CASE: Shelly is a 4-year-old preschooler who lives with her parents and younger brother. She and her brother attend a local daycare center during the week while their parents are at work. In the evenings she and her brother take a bath and then their parents read to them before bedtime at 8 PM. Shelly’s daycare class includes many children her age and she enjoys playing outside with them. Although snack times are planned, Shelly would rather play and does not always finish her beverages. Shelly’s mother calls the clinic and tells the nurse practitioner that Shelly has been “running a fever of 101 F for the past 2 days” and although her temperature decreases to 37.2 C (99 F) with Tylenol, it returns to 38.4 C (101 F) within 4 hours of each dose. Further, her mother says that Shelly complains that “it hurts when I pee-pee”. Shelly’s mother also has noticed that her daughter seems to be in the bathroom “every hour”. She makes an appointment to see the nurse practitioner this afternoon.


In this case, Shelly, a 4-year-old preschooler, is experiencing a fever, frequent urination, and pain while urinating. These symptoms have been present for the past two days, with her fever spiking intermittently despite the use of Tylenol. Shelly’s mother has made an appointment with a nurse practitioner to address these concerns. This analysis will explore potential causes for Shelly’s symptoms, considering common illnesses that affect young children. We will also discuss the importance of a thorough assessment and proper diagnosis to ensure appropriate treatment and management.

Potential Causes for Shelly’s Symptoms:

Based on the symptoms described by Shelly’s mother, several potential causes can be considered. One possibility is a urinary tract infection (UTI). UTIs are more common in females and can cause symptoms such as frequent urination and pain while urinating. Young children may also experience associated symptoms like fever and abdominal pain. Another possibility is a viral infection, such as a common cold or flu, which can cause a fever and general malaise. Additionally, GI illnesses such as gastroenteritis or food poisoning could lead to fever, abdominal discomfort, and changes in bowel habits.

A thorough Assessment:

To determine the underlying cause of Shelly’s symptoms, a comprehensive assessment is crucial. The nurse practitioner should begin by gathering a detailed medical history, including any recent illnesses or infections. This information will help establish a timeline of events and identify any potential sources of infection. It is also important to inquire about Shelly’s urinary and bowel habits, including any changes or abnormalities.
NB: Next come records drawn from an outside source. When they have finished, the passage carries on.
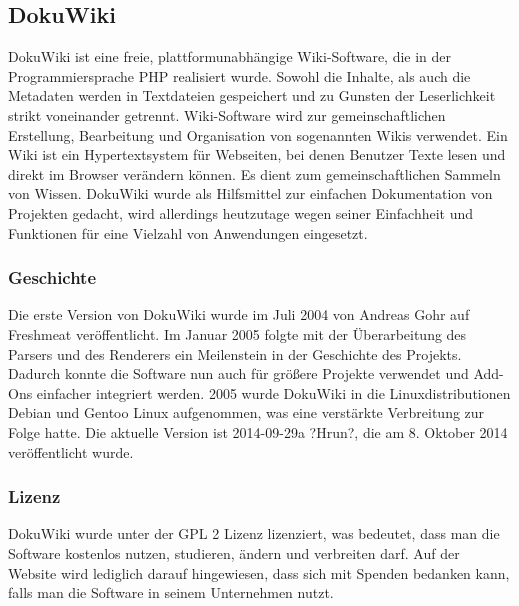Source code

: \subsection*{DokuWiki}
DokuWiki ist eine freie, plattformunabhängige Wiki-Software, die in der Programmiersprache PHP realisiert wurde. Sowohl die Inhalte, als auch die Metadaten werden in Textdateien gespeichert und zu Gunsten der Leserlichkeit strikt voneinander getrennt. Wiki-Software wird zur gemeinschaftlichen Erstellung, Bearbeitung und Organisation von sogenannten Wikis verwendet. Ein Wiki ist ein Hypertextsystem für Webseiten, bei denen Benutzer Texte lesen und direkt im Browser verändern können. Es dient zum gemeinschaftlichen Sammeln von Wissen. DokuWiki wurde als Hilfsmittel zur einfachen Dokumentation von Projekten gedacht, wird allerdings heutzutage wegen seiner Einfachheit und Funktionen für eine Vielzahl von Anwendungen eingesetzt.
\subsubsection*{Geschichte}
Die erste Version von DokuWiki wurde im Juli 2004 von Andreas Gohr auf Freshmeat veröffentlicht. Im Januar 2005 folgte mit der Überarbeitung des Parsers und des Renderers ein Meilenstein in der Geschichte des Projekts. Dadurch konnte die Software nun auch für größere Projekte verwendet und Add-Ons einfacher integriert werden. 2005 wurde DokuWiki in die Linuxdistributionen Debian und Gentoo Linux aufgenommen, was eine verstärkte Verbreitung zur Folge hatte. Die aktuelle Version ist 2014-09-29a ?Hrun?, die am 8. Oktober 2014 veröffentlicht wurde.
\subsubsection*{Lizenz}
DokuWiki wurde unter der GPL 2 Lizenz lizenziert, was bedeutet, dass man die Software kostenlos nutzen, studieren, ändern und verbreiten darf. Auf der Website wird lediglich darauf hingewiesen, dass sich mit Spenden bedanken kann, falls man die Software in seinem Unternehmen nutzt.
During the physical examination, the nurse practitioner should assess vital signs, paying close attention to Shelly’s temperature. These assessments will help monitor the severity of her fever and any changes over time. The nurse practitioner should also perform a focused abdominal examination to check for tenderness or other signs of discomfort. Finally, a thorough genitourinary examination should be conducted to assess for any abnormalities or signs of infection.

Diagnostic Tests:

While a comprehensive assessment can provide valuable information, diagnostic tests may be necessary to confirm or rule out potential causes. In the case of a suspected UTI, a urine analysis and culture should be obtained to identify any bacteria or abnormal findings. Blood tests, such as a complete blood count (CBC), may also be ordered to assess for signs of infection or inflammation.
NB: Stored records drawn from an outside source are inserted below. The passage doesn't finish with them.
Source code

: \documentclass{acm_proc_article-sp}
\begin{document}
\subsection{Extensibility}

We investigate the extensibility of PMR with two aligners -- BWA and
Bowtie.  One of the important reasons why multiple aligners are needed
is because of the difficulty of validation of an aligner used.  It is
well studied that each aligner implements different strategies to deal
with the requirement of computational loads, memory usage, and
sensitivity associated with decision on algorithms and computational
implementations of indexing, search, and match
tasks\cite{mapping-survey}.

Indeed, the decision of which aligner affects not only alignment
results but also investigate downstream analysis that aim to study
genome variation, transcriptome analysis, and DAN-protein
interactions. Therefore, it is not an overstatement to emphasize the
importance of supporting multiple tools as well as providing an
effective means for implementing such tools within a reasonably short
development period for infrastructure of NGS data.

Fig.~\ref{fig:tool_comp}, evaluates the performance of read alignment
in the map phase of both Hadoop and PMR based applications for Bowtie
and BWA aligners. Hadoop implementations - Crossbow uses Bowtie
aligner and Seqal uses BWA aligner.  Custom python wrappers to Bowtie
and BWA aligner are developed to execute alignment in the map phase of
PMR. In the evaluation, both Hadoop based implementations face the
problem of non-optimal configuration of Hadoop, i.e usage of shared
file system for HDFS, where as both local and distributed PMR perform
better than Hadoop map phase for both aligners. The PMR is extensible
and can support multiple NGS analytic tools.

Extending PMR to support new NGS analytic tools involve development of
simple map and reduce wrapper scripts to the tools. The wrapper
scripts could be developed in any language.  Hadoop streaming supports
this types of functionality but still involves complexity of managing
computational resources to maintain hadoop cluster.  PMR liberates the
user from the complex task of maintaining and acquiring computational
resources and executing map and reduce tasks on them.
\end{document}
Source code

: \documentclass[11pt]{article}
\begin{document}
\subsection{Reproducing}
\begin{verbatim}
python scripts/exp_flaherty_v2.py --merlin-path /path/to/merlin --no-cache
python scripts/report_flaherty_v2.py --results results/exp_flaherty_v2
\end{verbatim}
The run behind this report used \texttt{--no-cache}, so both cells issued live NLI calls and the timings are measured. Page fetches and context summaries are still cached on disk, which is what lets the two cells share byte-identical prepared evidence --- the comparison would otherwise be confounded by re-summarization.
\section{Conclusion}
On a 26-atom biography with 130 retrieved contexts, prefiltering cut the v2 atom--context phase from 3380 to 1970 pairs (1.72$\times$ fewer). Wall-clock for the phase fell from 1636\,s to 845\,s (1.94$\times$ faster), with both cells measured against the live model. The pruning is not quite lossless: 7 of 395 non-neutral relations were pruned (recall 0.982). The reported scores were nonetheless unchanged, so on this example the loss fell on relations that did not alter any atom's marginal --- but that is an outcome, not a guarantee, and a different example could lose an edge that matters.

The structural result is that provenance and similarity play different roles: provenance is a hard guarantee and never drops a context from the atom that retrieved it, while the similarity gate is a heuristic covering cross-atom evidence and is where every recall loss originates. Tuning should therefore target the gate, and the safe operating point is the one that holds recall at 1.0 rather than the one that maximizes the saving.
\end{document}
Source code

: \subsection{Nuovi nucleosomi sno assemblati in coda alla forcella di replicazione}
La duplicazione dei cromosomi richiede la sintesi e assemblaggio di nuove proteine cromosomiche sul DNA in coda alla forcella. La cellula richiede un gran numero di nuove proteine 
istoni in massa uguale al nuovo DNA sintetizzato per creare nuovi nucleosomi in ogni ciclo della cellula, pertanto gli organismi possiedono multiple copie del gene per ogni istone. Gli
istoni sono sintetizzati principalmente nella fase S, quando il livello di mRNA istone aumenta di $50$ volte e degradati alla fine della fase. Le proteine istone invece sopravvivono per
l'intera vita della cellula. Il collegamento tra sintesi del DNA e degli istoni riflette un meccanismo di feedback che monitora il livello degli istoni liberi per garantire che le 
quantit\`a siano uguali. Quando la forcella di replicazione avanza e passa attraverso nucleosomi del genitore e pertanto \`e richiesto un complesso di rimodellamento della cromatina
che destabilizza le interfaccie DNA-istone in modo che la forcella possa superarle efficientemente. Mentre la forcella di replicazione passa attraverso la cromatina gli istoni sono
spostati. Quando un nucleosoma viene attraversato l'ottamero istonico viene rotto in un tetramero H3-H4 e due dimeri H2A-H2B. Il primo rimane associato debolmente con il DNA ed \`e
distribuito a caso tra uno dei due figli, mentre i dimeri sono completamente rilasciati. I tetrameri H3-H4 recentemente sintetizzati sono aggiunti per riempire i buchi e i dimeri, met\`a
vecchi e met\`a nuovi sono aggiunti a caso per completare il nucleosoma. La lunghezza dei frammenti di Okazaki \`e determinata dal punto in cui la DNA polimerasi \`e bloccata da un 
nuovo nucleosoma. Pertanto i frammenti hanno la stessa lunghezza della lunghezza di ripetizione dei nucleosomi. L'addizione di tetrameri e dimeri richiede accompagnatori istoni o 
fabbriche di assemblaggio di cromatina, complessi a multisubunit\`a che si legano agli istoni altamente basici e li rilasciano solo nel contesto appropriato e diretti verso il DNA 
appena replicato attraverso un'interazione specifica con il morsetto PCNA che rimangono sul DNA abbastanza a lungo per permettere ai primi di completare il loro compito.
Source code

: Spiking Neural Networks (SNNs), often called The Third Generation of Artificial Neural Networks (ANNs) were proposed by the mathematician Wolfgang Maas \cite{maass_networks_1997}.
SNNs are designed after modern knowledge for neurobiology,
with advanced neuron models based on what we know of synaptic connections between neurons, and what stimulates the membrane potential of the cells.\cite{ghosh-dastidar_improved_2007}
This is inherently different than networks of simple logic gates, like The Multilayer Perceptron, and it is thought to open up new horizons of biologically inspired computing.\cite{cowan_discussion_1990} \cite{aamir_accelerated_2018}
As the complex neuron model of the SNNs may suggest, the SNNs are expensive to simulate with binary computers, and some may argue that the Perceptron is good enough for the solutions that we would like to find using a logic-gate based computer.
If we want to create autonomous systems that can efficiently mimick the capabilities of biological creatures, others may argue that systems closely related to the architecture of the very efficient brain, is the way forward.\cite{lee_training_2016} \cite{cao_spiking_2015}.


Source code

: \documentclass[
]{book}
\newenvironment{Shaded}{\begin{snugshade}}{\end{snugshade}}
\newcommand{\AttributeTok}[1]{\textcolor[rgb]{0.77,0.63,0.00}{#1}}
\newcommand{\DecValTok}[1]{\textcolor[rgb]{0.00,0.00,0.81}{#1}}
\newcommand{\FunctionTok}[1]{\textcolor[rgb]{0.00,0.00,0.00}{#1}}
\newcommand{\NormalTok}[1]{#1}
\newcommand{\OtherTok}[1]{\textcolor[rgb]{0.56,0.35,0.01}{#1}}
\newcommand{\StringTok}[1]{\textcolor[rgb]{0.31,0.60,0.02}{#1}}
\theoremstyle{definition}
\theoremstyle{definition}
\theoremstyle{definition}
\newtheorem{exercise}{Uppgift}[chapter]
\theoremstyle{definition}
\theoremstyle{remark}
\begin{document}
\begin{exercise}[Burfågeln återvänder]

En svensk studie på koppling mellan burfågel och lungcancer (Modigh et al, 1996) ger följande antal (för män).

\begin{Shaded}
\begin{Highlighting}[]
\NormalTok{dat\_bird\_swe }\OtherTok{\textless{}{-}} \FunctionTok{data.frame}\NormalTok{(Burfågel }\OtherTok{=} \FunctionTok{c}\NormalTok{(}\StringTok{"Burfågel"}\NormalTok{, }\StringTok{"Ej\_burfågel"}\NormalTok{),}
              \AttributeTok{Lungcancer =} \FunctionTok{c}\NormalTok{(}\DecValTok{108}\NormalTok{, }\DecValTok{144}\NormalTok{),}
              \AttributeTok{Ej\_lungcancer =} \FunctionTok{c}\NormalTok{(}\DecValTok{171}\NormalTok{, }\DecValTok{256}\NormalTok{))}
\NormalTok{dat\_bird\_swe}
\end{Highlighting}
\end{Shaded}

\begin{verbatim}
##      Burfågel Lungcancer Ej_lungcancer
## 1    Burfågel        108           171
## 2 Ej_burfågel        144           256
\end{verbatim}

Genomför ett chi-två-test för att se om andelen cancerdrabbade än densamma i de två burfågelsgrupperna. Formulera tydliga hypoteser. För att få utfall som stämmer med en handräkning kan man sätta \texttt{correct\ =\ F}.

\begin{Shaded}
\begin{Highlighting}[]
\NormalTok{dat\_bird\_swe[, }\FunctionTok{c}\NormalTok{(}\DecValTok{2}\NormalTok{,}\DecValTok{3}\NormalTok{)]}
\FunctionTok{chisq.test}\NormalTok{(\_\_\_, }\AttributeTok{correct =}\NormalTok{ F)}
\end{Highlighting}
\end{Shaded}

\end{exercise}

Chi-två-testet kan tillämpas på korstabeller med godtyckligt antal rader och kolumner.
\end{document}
If a viral infection is suspected, specific tests to identify the specific virus may be available, although these are not always necessary or readily available. Generally, viral infections are diagnosed based on clinical findings and a positive response to treatment measures.

Management and Treatment:

Once a diagnosis has been established, appropriate management and treatment can be initiated. In the case of a UTI, antibiotics are typically prescribed to clear the infection and alleviate symptoms. It is crucial to select an appropriate antibiotic based on the specific type of bacteria causing the infection and any identified sensitivities. Additionally, measures to promote adequate hydration and comfort, such as pain relief medication, may be recommended.

For viral infections, treatment is primarily supportive, focusing on symptom management and allowing the body’s immune system to fight off the infection. Measures such as rest, hydration, and over-the-counter fever reducers can help alleviate symptoms and promote recovery. It is important to monitor for any worsening symptoms or complications and seek further medical attention if needed.
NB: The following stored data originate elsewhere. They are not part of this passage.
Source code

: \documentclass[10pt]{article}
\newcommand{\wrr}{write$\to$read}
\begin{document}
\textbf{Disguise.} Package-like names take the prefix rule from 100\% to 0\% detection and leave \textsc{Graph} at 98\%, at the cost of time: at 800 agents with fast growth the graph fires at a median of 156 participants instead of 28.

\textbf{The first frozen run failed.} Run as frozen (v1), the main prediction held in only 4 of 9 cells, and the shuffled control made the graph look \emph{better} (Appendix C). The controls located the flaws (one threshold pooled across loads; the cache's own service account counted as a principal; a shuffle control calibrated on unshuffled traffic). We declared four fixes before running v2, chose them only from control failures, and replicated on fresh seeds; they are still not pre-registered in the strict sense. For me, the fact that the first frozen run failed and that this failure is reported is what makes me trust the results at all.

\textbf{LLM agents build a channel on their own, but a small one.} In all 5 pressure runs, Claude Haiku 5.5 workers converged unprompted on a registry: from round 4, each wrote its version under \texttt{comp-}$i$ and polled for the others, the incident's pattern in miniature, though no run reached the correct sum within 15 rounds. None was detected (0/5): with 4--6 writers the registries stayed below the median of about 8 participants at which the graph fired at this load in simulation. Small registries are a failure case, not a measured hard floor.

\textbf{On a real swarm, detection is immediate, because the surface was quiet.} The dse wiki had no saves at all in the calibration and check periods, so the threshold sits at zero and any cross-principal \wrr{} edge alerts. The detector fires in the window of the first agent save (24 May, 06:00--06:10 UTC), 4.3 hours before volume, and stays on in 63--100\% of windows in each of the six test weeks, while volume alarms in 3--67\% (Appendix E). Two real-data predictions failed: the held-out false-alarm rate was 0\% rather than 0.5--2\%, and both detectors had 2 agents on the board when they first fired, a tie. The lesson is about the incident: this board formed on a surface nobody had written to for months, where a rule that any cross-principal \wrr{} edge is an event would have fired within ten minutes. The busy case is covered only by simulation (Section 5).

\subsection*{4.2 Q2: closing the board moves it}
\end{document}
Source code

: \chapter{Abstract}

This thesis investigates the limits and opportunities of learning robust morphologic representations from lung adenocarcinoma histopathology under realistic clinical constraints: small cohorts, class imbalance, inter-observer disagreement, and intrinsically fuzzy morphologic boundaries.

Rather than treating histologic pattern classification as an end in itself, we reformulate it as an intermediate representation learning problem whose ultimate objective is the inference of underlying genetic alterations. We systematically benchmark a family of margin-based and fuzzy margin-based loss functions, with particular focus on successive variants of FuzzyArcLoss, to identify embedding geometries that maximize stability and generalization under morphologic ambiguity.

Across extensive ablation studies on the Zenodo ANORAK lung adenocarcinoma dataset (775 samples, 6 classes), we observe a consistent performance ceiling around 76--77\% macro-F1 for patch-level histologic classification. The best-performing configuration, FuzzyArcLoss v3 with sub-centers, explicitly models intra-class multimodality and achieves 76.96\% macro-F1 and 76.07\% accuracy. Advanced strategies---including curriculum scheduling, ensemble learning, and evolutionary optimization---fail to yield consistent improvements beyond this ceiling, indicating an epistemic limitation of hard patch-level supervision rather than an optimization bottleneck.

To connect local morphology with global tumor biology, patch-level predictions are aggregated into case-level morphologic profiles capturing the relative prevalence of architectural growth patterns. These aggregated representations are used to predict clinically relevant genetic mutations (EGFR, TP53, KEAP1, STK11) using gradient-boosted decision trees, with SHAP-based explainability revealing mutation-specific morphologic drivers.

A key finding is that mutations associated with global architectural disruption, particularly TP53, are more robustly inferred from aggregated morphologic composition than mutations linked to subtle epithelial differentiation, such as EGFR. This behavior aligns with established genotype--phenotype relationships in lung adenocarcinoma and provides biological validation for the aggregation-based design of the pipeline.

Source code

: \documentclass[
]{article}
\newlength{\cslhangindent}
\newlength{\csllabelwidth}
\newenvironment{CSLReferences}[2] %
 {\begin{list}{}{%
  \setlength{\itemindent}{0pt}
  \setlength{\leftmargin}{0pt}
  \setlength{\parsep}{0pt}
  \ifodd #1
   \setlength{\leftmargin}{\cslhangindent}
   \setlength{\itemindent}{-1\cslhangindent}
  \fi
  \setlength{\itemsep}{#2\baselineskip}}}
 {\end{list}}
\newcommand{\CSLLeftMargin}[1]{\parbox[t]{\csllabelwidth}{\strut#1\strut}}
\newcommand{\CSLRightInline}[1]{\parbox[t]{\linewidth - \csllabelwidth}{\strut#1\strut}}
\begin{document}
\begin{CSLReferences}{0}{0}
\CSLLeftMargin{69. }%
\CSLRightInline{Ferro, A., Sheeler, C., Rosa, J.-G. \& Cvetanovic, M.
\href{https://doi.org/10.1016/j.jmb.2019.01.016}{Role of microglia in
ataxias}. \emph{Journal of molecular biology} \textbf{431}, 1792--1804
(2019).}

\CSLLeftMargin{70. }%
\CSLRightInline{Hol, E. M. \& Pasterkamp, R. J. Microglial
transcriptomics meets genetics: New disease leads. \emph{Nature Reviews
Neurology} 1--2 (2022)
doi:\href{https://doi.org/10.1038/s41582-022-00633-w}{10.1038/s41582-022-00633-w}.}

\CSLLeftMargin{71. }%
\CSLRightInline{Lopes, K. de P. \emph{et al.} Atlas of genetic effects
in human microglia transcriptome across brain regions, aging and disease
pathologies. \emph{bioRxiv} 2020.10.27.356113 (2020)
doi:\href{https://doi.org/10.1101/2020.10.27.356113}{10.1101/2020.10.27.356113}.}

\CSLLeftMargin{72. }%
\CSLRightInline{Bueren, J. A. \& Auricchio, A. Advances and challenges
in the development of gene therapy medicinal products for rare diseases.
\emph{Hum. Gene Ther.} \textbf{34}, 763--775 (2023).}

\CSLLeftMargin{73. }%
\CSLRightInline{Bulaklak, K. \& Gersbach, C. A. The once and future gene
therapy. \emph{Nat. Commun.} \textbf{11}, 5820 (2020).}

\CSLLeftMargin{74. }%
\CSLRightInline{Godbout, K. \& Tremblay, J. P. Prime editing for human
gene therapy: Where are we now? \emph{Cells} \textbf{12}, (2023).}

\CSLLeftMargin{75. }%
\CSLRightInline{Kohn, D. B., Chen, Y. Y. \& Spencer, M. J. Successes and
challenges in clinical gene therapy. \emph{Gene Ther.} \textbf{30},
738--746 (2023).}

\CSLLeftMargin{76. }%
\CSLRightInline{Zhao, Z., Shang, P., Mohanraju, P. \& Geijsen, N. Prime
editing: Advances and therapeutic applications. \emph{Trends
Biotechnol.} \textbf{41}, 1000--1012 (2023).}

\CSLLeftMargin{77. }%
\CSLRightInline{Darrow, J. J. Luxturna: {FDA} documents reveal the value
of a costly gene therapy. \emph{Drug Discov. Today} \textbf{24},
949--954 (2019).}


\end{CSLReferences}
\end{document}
In conclusion, Shelly’s symptoms of fever, frequent urination, and pain while urinating warrant a comprehensive assessment to determine the underlying cause. Potential causes may include a UTI, viral infection, or gastrointestinal illness. Diagnostic tests, such as urine analysis and culture, may be necessary to confirm or rule out specific conditions. Once a diagnosis has been established, appropriate management and treatment can be initiated to alleviate symptoms and promote recovery.